A man with a nice camera and his son hiked toward me. They told me that the man ahead told them there was “a lady” behind. The father said that if he ever thru-hikes the Colorado trail, it will be on horseback.
It was a very slow-going day. My feet hurt and I knew that I needed new insoles. The ones I had had definitely lost their support! My right big toenail was also hurting. There was plenty of water in this section, but the environment was arid. There was also no cell service. When I finally reached the second peak, the views were nicer.
I sat down to take a short break. It reminded me of Switzerland a bit. The man passed right on by, not slowing down to take in the nicest view of the day. He wondered what the next section would be like with all of the downed trees from the huge winter storms. Just a few weeks ago, this section was impassable, but a trail maintenance crew put in a lot of effort to make it passable again. I hadn’t realized this section was approaching so soon!
I caught up to the man again at the creek, and this time it was me that kept going. (Honestly, I prefer hiking alone with no one in the vicinity. I never feel like I am too slow or need to be keeping up with anyone else’s pace, and I enjoy the solitude). I continued on to the section with lots of downed trees. It was a very warm day, and I took my pack off for a moment at the top of a dry climb and looked around. Then, I continued on. All of a sudden, I heard an incredible amount of noise in the forest! I stood still. I knew it was a large animal- maybe a bear. And then, a whole herd of deer (or elk) raced down the side of the slope, crossing the trail in front of me, and crashing into trees well below me! It was incredible! One of them, with small furry antlers, stopped at the trail and looked at me for a second, startled. Two others seemed too scared to make their way down past me and remained at the top of the slope, one of them looking at me. Before I could get out my camera, they had all disappeared. Wow! I had never seen anything like that before!
Later on, I saw another grouse. I tried to keep my mind strong and not let my body get sick. And along the way, a solution to what I could wear as a make-shift bathing suit top in the hot springs came into my head! I could use my buff as a tube top! Problem solved! I knew I had been carrying that with me the whole way for some reason!
I took a long (40 minute) break at the creek at mile 15.2 into this section.
I ate, collected and filtered water, and rested for a few moments. Again, the man passed me. There were 3.3 miles to the end of this section, and then, another big climb. I was so beat!
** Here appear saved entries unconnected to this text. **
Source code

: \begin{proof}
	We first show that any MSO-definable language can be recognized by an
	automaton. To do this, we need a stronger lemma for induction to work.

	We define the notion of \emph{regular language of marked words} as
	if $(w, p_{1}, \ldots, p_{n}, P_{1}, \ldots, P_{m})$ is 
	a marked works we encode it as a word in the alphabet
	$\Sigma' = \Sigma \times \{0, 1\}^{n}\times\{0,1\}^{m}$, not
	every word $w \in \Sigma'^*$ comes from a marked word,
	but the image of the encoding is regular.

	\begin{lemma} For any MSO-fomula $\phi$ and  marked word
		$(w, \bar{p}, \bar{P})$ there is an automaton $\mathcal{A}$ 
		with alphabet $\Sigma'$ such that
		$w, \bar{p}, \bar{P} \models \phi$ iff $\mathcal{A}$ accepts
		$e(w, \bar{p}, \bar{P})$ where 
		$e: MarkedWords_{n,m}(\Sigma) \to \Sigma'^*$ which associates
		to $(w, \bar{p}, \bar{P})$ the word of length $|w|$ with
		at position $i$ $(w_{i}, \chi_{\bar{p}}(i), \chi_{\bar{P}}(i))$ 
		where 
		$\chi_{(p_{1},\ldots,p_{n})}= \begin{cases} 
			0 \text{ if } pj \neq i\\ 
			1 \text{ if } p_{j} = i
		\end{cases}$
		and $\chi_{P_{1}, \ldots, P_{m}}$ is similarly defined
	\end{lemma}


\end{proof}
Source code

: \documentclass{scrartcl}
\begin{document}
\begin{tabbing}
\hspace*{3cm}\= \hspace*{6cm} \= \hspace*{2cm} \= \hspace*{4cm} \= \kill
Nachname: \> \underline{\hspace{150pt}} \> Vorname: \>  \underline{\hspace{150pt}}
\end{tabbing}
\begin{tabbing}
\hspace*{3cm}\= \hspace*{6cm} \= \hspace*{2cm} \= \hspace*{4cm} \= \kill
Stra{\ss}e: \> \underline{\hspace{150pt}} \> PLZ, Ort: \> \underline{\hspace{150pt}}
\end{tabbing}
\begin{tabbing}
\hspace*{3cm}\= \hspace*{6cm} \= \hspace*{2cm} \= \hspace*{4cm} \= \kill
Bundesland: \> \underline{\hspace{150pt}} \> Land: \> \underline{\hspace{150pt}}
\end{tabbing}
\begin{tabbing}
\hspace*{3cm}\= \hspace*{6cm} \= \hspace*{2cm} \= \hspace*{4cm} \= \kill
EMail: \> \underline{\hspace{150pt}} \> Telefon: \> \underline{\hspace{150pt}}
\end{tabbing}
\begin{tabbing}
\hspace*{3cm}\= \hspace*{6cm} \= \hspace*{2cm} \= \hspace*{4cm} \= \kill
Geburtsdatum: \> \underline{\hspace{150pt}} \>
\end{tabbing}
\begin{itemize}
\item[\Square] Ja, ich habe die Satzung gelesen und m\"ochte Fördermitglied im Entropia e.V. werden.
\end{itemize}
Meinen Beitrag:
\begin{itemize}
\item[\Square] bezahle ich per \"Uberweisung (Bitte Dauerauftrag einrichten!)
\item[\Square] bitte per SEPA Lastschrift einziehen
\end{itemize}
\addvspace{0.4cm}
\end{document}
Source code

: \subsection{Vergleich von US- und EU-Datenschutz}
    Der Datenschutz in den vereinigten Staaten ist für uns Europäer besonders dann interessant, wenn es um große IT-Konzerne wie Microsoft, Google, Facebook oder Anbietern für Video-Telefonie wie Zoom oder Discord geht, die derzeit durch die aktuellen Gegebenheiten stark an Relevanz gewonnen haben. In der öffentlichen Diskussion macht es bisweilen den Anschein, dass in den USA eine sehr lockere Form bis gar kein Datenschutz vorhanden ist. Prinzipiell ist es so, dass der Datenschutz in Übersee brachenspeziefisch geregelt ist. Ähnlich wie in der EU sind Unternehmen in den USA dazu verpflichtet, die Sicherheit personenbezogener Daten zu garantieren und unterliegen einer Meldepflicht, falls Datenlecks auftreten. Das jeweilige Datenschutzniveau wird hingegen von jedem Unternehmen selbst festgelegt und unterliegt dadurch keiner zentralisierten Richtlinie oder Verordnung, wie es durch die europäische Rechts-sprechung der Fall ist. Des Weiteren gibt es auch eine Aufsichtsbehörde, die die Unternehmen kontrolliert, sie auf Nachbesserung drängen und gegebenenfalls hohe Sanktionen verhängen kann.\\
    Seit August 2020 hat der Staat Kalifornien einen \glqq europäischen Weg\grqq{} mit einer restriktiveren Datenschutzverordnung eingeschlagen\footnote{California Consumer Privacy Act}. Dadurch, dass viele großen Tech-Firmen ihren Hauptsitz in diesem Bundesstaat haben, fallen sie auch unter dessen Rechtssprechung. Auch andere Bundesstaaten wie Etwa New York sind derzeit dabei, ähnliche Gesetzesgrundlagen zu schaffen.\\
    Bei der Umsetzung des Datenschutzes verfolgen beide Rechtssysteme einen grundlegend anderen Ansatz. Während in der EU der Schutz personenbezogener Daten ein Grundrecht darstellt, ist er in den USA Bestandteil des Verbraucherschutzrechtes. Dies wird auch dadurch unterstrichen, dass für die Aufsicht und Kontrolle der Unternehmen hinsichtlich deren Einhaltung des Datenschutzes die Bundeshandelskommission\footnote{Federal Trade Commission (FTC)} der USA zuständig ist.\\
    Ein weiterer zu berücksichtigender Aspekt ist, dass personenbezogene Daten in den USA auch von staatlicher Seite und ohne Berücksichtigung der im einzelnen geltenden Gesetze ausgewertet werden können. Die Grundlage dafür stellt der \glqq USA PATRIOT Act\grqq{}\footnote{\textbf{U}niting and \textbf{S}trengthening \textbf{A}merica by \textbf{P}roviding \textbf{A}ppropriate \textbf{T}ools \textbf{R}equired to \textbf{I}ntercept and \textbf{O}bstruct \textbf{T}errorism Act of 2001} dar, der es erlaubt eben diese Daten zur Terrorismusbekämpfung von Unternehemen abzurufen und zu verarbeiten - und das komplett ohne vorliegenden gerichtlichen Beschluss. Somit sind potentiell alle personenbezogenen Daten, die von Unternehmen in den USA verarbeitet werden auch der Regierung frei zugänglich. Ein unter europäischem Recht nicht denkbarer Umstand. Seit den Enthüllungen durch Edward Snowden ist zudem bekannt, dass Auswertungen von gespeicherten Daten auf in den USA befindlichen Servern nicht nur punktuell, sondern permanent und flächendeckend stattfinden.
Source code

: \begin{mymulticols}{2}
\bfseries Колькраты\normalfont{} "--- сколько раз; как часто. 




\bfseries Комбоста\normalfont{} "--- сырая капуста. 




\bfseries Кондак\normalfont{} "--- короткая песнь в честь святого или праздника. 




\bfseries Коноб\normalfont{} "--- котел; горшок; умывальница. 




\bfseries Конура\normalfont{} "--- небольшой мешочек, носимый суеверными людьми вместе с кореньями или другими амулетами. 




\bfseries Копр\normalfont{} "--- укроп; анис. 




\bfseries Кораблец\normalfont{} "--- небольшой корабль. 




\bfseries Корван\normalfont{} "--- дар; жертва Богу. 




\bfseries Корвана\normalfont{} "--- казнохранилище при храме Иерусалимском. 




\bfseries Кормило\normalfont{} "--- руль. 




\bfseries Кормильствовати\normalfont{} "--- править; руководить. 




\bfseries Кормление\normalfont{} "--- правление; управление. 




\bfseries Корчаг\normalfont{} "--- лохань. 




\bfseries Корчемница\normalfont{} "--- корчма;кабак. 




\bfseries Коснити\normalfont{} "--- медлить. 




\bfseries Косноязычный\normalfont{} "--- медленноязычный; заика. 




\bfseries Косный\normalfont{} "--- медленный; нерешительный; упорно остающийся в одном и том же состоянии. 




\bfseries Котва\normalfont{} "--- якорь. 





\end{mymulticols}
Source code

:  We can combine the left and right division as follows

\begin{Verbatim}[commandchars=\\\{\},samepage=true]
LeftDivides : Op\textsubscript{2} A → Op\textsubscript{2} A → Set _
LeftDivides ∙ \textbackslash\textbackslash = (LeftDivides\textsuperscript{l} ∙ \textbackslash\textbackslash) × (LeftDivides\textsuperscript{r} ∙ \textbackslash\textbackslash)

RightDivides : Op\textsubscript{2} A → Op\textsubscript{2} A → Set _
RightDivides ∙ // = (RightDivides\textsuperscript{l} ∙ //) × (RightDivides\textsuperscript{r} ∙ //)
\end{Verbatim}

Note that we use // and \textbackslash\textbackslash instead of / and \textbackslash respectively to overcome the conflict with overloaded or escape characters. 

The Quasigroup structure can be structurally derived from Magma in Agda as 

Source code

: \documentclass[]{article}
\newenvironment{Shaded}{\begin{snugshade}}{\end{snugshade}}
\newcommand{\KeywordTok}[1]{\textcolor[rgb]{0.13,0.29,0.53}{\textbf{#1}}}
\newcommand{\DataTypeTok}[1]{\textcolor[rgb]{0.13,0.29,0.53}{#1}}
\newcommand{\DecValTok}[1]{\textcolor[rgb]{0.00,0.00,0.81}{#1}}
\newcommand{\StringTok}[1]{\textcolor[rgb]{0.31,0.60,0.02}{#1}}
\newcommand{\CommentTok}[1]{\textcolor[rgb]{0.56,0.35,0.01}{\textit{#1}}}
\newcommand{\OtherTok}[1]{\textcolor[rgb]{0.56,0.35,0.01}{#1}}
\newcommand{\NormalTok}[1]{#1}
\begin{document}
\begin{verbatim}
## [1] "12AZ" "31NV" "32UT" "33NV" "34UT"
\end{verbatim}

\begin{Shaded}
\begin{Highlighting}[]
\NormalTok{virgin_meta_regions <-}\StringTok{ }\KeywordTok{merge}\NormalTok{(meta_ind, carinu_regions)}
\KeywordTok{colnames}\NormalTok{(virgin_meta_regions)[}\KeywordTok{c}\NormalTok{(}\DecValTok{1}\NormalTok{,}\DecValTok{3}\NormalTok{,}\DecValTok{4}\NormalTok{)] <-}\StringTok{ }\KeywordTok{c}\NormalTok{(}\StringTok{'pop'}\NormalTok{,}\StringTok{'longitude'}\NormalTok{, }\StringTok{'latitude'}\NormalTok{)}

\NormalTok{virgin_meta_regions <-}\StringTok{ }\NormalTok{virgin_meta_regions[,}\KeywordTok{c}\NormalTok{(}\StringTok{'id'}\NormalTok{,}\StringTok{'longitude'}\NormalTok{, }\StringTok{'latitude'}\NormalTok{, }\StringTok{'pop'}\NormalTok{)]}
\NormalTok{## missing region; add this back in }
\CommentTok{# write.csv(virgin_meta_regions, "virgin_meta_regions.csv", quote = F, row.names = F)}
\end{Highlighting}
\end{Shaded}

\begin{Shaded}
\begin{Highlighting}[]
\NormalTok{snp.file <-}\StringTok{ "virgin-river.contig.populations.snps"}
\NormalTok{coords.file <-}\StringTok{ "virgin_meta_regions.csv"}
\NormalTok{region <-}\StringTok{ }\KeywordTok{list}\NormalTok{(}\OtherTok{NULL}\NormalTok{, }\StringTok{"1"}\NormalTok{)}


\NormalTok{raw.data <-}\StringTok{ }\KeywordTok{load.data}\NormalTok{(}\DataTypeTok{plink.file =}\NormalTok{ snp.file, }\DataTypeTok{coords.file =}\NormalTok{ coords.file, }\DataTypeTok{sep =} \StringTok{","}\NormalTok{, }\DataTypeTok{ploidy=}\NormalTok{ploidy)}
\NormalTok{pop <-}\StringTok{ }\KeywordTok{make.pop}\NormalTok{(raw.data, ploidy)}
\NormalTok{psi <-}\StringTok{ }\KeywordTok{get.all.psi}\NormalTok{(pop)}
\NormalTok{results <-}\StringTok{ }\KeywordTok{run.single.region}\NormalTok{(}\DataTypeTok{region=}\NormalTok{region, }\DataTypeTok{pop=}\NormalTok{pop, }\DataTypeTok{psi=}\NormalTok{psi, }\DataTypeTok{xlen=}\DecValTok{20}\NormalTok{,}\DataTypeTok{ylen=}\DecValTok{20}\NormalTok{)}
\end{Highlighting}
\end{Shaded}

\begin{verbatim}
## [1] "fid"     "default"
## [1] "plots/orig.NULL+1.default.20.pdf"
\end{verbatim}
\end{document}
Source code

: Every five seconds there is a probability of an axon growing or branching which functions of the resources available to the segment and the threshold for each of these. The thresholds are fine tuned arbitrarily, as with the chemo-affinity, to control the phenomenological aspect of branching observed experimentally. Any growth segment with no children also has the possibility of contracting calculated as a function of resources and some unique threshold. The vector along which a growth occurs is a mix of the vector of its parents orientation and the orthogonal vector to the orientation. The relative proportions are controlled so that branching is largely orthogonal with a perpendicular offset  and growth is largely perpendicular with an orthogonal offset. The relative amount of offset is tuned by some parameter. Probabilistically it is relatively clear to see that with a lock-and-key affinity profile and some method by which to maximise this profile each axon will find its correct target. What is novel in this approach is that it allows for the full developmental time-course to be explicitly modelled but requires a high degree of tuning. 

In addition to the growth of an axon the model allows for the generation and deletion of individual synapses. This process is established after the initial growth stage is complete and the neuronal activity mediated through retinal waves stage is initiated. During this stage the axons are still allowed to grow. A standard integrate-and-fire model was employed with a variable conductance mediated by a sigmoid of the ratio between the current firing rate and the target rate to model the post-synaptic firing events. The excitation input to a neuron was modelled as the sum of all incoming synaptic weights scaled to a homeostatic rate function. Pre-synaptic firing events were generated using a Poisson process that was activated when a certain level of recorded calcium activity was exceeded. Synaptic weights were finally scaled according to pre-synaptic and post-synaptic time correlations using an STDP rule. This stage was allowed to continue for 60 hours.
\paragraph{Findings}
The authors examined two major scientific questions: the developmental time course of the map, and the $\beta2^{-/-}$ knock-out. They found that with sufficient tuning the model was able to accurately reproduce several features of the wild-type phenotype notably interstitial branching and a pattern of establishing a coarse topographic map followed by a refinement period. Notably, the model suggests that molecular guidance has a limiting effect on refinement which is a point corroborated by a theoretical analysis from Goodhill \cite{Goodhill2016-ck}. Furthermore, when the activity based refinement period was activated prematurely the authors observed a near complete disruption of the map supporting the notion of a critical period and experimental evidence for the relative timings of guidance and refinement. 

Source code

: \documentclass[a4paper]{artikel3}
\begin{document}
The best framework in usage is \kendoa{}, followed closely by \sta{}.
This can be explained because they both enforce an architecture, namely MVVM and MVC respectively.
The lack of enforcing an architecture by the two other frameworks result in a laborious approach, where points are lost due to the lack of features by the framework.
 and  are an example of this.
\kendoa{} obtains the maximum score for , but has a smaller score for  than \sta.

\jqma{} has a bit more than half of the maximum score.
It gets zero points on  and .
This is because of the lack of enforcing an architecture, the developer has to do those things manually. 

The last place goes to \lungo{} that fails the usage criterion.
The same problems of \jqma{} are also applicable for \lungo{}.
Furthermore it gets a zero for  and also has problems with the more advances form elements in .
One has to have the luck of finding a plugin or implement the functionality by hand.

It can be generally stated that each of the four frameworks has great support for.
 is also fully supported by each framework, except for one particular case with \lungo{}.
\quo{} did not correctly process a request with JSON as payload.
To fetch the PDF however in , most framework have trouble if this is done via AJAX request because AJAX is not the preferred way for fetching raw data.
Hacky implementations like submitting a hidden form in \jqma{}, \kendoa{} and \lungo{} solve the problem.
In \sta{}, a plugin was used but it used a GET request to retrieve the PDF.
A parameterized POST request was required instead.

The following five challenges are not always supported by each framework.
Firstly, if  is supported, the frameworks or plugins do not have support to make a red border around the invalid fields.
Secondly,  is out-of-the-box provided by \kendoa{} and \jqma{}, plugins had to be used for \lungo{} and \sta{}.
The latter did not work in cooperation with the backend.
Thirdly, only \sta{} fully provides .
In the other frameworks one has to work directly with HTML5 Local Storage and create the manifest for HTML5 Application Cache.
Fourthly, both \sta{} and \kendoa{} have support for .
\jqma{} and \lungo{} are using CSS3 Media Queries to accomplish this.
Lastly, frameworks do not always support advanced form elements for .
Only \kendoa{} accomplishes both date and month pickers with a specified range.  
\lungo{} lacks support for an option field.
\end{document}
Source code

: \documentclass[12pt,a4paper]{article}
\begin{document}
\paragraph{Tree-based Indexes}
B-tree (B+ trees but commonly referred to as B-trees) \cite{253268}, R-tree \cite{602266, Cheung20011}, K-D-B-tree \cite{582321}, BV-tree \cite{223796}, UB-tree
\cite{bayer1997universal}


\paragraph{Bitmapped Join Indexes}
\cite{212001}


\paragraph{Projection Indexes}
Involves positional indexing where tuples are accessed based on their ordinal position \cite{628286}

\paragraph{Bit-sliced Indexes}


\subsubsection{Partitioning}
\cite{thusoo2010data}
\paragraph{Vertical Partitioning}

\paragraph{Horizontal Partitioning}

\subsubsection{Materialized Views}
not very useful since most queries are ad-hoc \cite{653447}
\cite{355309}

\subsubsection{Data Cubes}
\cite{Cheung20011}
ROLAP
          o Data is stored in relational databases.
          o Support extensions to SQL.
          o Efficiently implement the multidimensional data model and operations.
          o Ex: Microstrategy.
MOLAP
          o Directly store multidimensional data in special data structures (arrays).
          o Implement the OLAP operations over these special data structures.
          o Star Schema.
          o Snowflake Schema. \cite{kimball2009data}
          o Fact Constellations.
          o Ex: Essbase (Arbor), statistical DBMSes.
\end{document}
As I was signing in at the trailhead, I met a man who asked me if I was hiking the whole trail. “Are you doing it all alone?” He thought that was really good. There were big tent set-ups (non-backpacking) in the beginning section. I pushed on to my own space. At first, the terrain was surprisingly level, but then it got incredibly steep! I was having a tough time! I was carrying three liters of water and felt dead tired. The trail consisted of loose dirt and had probably the steepest incline I had encountered yet. It took an enormous amount of energy to climb. I had to sit down a couple of times to catch my breath. Slowly, slowly, one foot in front of the other, I climbed. I had no idea how much longer I would have to climb until I found a camp spot. I just hoped it was soon! I sat down and ate a crunchy peanut butter think thin bar, some choc. covered gogi berries, and a little peppermint patty to help boost my strength and morale. I was cooked and just wanted to be finished! The steepness of the incline and gravelly under-footing persisted. Each step was a struggle.
Finally, it leveled off and entered forest. I found my campsite at 5:30! I set up my tent, cooked dinner, hung my Ursack, and got into my sleeping bag at 7, just as it started to sprinkle. Tomorrow starts with more steep climbing, and then one more pass. I hope I pass out hard tonight!